SOURCE DATA:
[Start of Attachment]

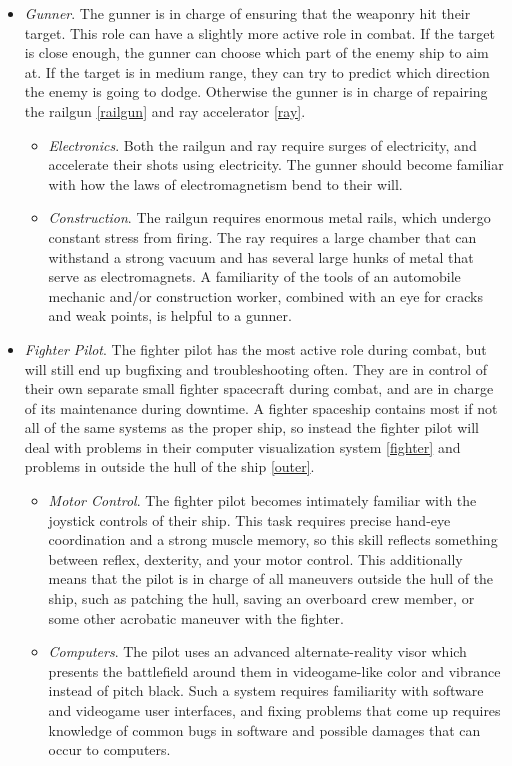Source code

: \documentclass[a4paper]{article}
\begin{document}
\begin{itemize}
\begin{itemize}
\end{itemize}
\item \textit{Gunner}. The gunner is in charge of ensuring that the weaponry hit their target. This role can have a slightly more active role in combat. If the target is close enough, the gunner can choose which part of the enemy ship to aim at. If the target is in medium range, they can try to predict which direction the enemy is going to dodge. Otherwise the gunner is in charge of repairing the railgun \ref{railgun} and ray accelerator \ref{ray}.
\begin{itemize}
\item \textit{Electronics}. Both the railgun and ray require surges of electricity, and accelerate their shots using electricity. The gunner should become familiar with how the laws of electromagnetism bend to their will.
\item \textit{Construction}. The railgun requires enormous metal rails, which undergo constant stress from firing. The ray requires a large chamber that can withstand a strong vacuum and has several large hunks of metal that serve as electromagnets. A familiarity of the tools of an automobile mechanic and/or construction worker, combined with an eye for cracks and weak points, is helpful to a gunner.
\end{itemize}
\item \textit{Fighter Pilot}. The fighter pilot has the most active role during combat, but will still end up bugfixing and troubleshooting often. They are in control of their own separate small fighter spacecraft during combat, and are in charge of its maintenance during downtime. A fighter spaceship contains most if not all of the same systems as the proper ship, so instead the fighter pilot will deal with problems in their computer visualization system \ref{fighter} and problems in outside the hull of the ship \ref{outer}. 
\begin{itemize}
\item \textit{Motor Control}. The fighter pilot becomes intimately familiar with the joystick controls of their ship. This task requires precise hand-eye coordination and a strong muscle memory, so this skill reflects something between reflex, dexterity, and your motor control. This additionally means that the pilot is in charge of all maneuvers outside the hull of the ship, such as patching the hull, saving an overboard crew member, or some other acrobatic maneuver with the fighter.
\item \textit{Computers}. The pilot uses an advanced alternate-reality visor which presents the battlefield around them in videogame-like color and vibrance instead of pitch black. Such a system requires familiarity with software and videogame user interfaces, and fixing problems that come up requires knowledge of common bugs in software and possible damages that can occur to computers.
\end{itemize}
\end{itemize}
\end{document}
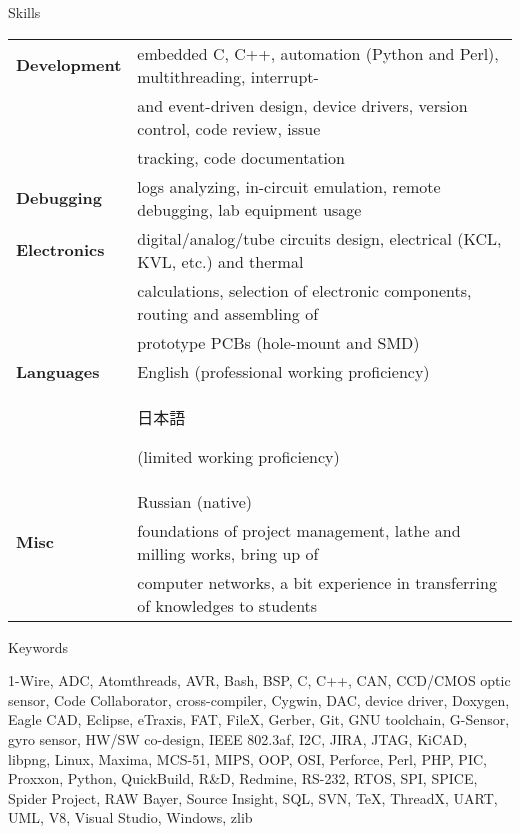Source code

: \documentclass{template}
\begin{document}
\begin{rSection}{Skills}

\begin{tabular}{ @{} >{\bfseries}l @{\hspace{6ex}} l }
Development & embedded C, C++, automation (Python and Perl), multithreading, interrupt- \\
            & and event-driven design, device drivers, version control, code review, issue \\
            &  tracking, code documentation \\
Debugging   & logs analyzing, in-circuit emulation, remote debugging, lab equipment usage \\
Electronics & digital/analog/tube circuits design, electrical (KCL, KVL, etc.) and thermal \\
            & calculations, selection of electronic components, routing and assembling of \\
            & prototype PCBs (hole-mount and SMD) \\
Languages   & English (professional working proficiency) \\
            & \begin{CJK}{UTF8}{min}日本語\end{CJK} (limited working proficiency) \\
            & Russian (native) \\
Misc        & foundations of project management, lathe and milling works, bring up of \\
            & computer networks, a bit experience in transferring of knowledges to students
\end{tabular}

\end{rSection}


\begin{rSection}{Keywords}

1-Wire, ADC, Atomthreads, AVR, Bash, BSP, C, C++, CAN, CCD/CMOS optic sensor, Code Collaborator, cross-compiler, Cygwin, DAC, device driver, Doxygen, Eagle CAD, Eclipse, eTraxis, FAT, FileX, Gerber, Git, GNU toolchain, G-Sensor, gyro sensor, HW/SW co-design, IEEE 802.3af, I2C, JIRA, JTAG, KiCAD, libpng, Linux, Maxima, MCS-51, MIPS, OOP, OSI, Perforce, Perl, PHP, PIC, Proxxon, Python, QuickBuild, R\&D, Redmine, RS-232, RTOS, SPI, SPICE, Spider Project, RAW Bayer, Source Insight, SQL, SVN, \TeX, ThreadX, UART, UML, V8, Visual Studio, Windows, zlib

\end{rSection}
\end{document}
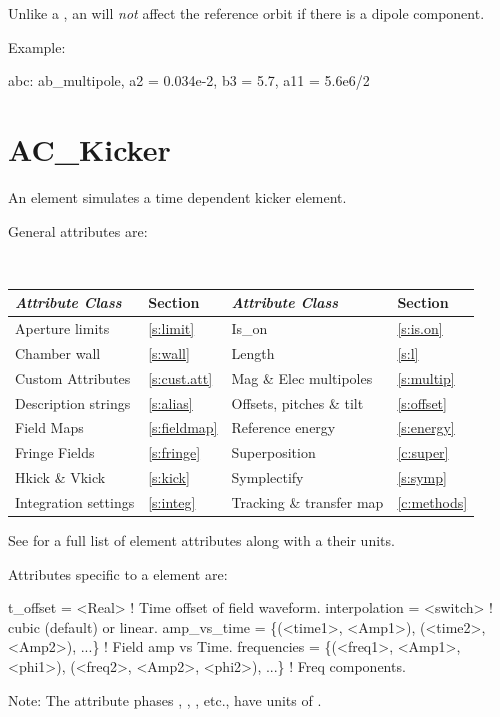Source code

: Unlike a , an  will {\em not} affect the reference orbit if there is
a dipole component.

Example:
\begin{example}
  abc: ab_multipole, a2 = 0.034e-2, b3 = 5.7, a11 = 5.6e6/2
\end{example}

\newpage

\section{AC_Kicker}
\label{s:ac.kick}

An  element simulates a time dependent kicker element.

General  attributes are:
\begin{center}
\tt
\begin{tabular}{llll} \toprule
  {\sl Attribute Class}      & Section           & {\sl Attribute Class}      & Section         \\ \midrule
  Aperture limits            & \ref{s:limit}     & Is_on                      & \ref{s:is.on}   \\
  Chamber wall               & \ref{s:wall}      & Length                     & \ref{s:l}       \\
  Custom Attributes          & \ref{s:cust.att}  & Mag \& Elec multipoles     & \ref{s:multip}  \\
  Description strings        & \ref{s:alias}     & Offsets, pitches \& tilt   & \ref{s:offset}  \\
  Field Maps                 & \ref{s:fieldmap}  & Reference energy           & \ref{s:energy}  \\ 
  Fringe Fields              & \ref{s:fringe}    & Superposition              & \ref{c:super}   \\
  Hkick \& Vkick             & \ref{s:kick}      & Symplectify                & \ref{s:symp}    \\
  Integration settings       & \ref{s:integ}     & Tracking \& transfer map   & \ref{c:methods} \\
  \bottomrule
\end{tabular}
\end{center}
\toffset
See  for a full list of element attributes along with a their units.

Attributes specific to a  element are:
\begin{example}
  t_offset        = <Real>              ! Time offset of field waveform.
  interpolation   = <switch>            ! cubic (default) or linear.
  amp_vs_time = \{(<time1>, <Amp1>), (<time2>, <Amp2>), ...\}  ! Field amp vs Time.
  frequencies = \{(<freq1>, <Amp1>, <phi1>), 
                              (<freq2>, <Amp2>, <phi2>), ...\} ! Freq components.
\end{example}
Note: The  attribute phases , , , etc., have units of
.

[End of Attachment]

YOUR INSTRUCTIONS: Extract every line from the records above that contains the word "Electronics".

RESULT OF THE TASK:
\item \textit{Electronics}. Both the railgun and ray require surges of electricity, and accelerate their shots using electricity. The gunner should become familiar with how the laws of electromagnetism bend to their will.
Electronics & digital/analog/tube circuits design, electrical (KCL, KVL, etc.) and thermal \\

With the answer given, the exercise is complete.